Record set: Begin

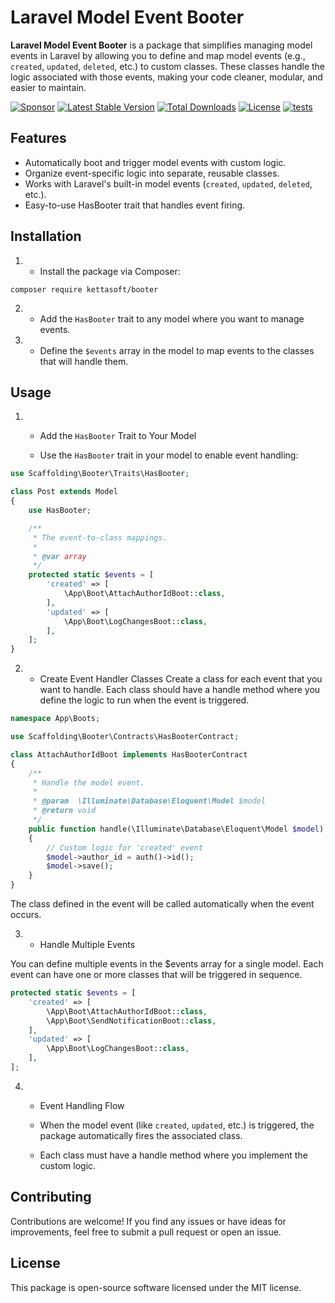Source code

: # Laravel Model Event Booter

**Laravel Model Event Booter** is a package that simplifies managing model events in Laravel by allowing you to define and map model events (e.g., `created`, `updated`, `deleted`, etc.) to custom classes. These classes handle the logic associated with those events, making your code cleaner, modular, and easier to maintain.

[![Sponsor](https://img.shields.io/badge/sponsor-30363D?style=for-the-badge&logo=GitHub-Sponsors&logoColor=#white)](//github.com/sponsors/kettasoft)
[![Latest Stable Version](https://poser.pugx.org/santigarcor/booter/v?style=for-the-badge)](//packagist.org/packages/kettasoft/booter)
[![Total Downloads](https://poser.pugx.org/kettasoft/booter/downloads?style=for-the-badge)](//packagist.org/packages/kettasoft/booter)
[![License](https://poser.pugx.org/kettasoft/booter/license?style=for-the-badge)](//packagist.org/packages/kettasoft/booter)
[![tests](https://github.com/kettasoft/booter/workflows/tests/badge.svg)](https://github.com/kettasoft/booter/actions?query=workflow%3Atests)

## Features

- Automatically boot and trigger model events with custom logic.
- Organize event-specific logic into separate, reusable classes.
- Works with Laravel's built-in model events (`created`, `updated`, `deleted`, etc.).
- Easy-to-use HasBooter trait that handles event firing.

## Installation

1. - Install the package via Composer:

```dash
composer require kettasoft/booter
```

2. - Add the `HasBooter` trait to any model where you want to manage events.

3. - Define the `$events` array in the model to map events to the classes that will handle them.

## Usage

1. - Add the `HasBooter` Trait to Your Model

   - Use the `HasBooter` trait in your model to enable event handling:

```php
use Scaffolding\Booter\Traits\HasBooter;

class Post extends Model
{
    use HasBooter;

    /**
     * The event-to-class mappings.
     *
     * @var array
     */
    protected static $events = [
        'created' => [
            \App\Boot\AttachAuthorIdBoot::class,
        ],
        'updated' => [
            \App\Boot\LogChangesBoot::class,
        ],
    ];
}
```

2. - Create Event Handler Classes
     Create a class for each event that you want to handle. Each class should have a handle method where you define the logic to run when the event is triggered.

```php
namespace App\Boots;

use Scaffolding\Booter\Contracts\HasBooterContract;

class AttachAuthorIdBoot implements HasBooterContract
{
    /**
     * Handle the model event.
     *
     * @param  \Illuminate\Database\Eloquent\Model $model
     * @return void
     */
    public function handle(\Illuminate\Database\Eloquent\Model $model)
    {
        // Custom logic for 'created' event
        $model->author_id = auth()->id();
        $model->save();
    }
}
```

The class defined in the event will be called automatically when the event occurs.

3. - Handle Multiple Events

You can define multiple events in the $events array for a single model. Each event can have one or more classes that will be triggered in sequence.

```php
protected static $events = [
    'created' => [
        \App\Boot\AttachAuthorIdBoot::class,
        \App\Boot\SendNotificationBoot::class,
    ],
    'updated' => [
        \App\Boot\LogChangesBoot::class,
    ],
];
```

4. - Event Handling Flow

   - When the model event (like `created`, `updated`, etc.) is triggered, the package automatically fires the associated class.
   - Each class must have a handle method where you implement the custom logic.

## Contributing

Contributions are welcome! If you find any issues or have ideas for improvements, feel free to submit a pull request or open an issue.

## License

This package is open-source software licensed under the MIT license.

Record set: End

Set down the entries word for word, omitting all pictures.

Source code

: # Laravel Model Event Booter

**Laravel Model Event Booter** is a package that simplifies managing model events in Laravel by allowing you to define and map model events (e.g., `created`, `updated`, `deleted`, etc.) to custom classes. These classes handle the logic associated with those events, making your code cleaner, modular, and easier to maintain.

[![Sponsor](https://img.shields.io/badge/sponsor-30363D?style=for-the-badge&logo=GitHub-Sponsors&logoColor=#white)](//github.com/sponsors/kettasoft)
[![Latest Stable Version](https://poser.pugx.org/santigarcor/booter/v?style=for-the-badge)](//packagist.org/packages/kettasoft/booter)
[![Total Downloads](https://poser.pugx.org/kettasoft/booter/downloads?style=for-the-badge)](//packagist.org/packages/kettasoft/booter)
[![License](https://poser.pugx.org/kettasoft/booter/license?style=for-the-badge)](//packagist.org/packages/kettasoft/booter)
[![tests](https://github.com/kettasoft/booter/workflows/tests/badge.svg)](https://github.com/kettasoft/booter/actions?query=workflow%3Atests)

## Features

- Automatically boot and trigger model events with custom logic.
- Organize event-specific logic into separate, reusable classes.
- Works with Laravel's built-in model events (`created`, `updated`, `deleted`, etc.).
- Easy-to-use HasBooter trait that handles event firing.

## Installation

1. - Install the package via Composer:

```dash
composer require kettasoft/booter
```

2. - Add the `HasBooter` trait to any model where you want to manage events.

3. - Define the `$events` array in the model to map events to the classes that will handle them.

## Usage

1. - Add the `HasBooter` Trait to Your Model

   - Use the `HasBooter` trait in your model to enable event handling:

```php
use Scaffolding\Booter\Traits\HasBooter;

class Post extends Model
{
    use HasBooter;

    /**
     * The event-to-class mappings.
     *
     * @var array
     */
    protected static $events = [
        'created' => [
            \App\Boot\AttachAuthorIdBoot::class,
        ],
        'updated' => [
            \App\Boot\LogChangesBoot::class,
        ],
    ];
}
```

2. - Create Event Handler Classes
     Create a class for each event that you want to handle. Each class should have a handle method where you define the logic to run when the event is triggered.

```php
namespace App\Boots;

use Scaffolding\Booter\Contracts\HasBooterContract;

class AttachAuthorIdBoot implements HasBooterContract
{
    /**
     * Handle the model event.
     *
     * @param  \Illuminate\Database\Eloquent\Model $model
     * @return void
     */
    public function handle(\Illuminate\Database\Eloquent\Model $model)
    {
        // Custom logic for 'created' event
        $model->author_id = auth()->id();
        $model->save();
    }
}
```

The class defined in the event will be called automatically when the event occurs.

3. - Handle Multiple Events

You can define multiple events in the $events array for a single model. Each event can have one or more classes that will be triggered in sequence.

```php
protected static $events = [
    'created' => [
        \App\Boot\AttachAuthorIdBoot::class,
        \App\Boot\SendNotificationBoot::class,
    ],
    'updated' => [
        \App\Boot\LogChangesBoot::class,
    ],
];
```

4. - Event Handling Flow

   - When the model event (like `created`, `updated`, etc.) is triggered, the package automatically fires the associated class.
   - Each class must have a handle method where you implement the custom logic.

## Contributing

Contributions are welcome! If you find any issues or have ideas for improvements, feel free to submit a pull request or open an issue.

## License

This package is open-source software licensed under the MIT license.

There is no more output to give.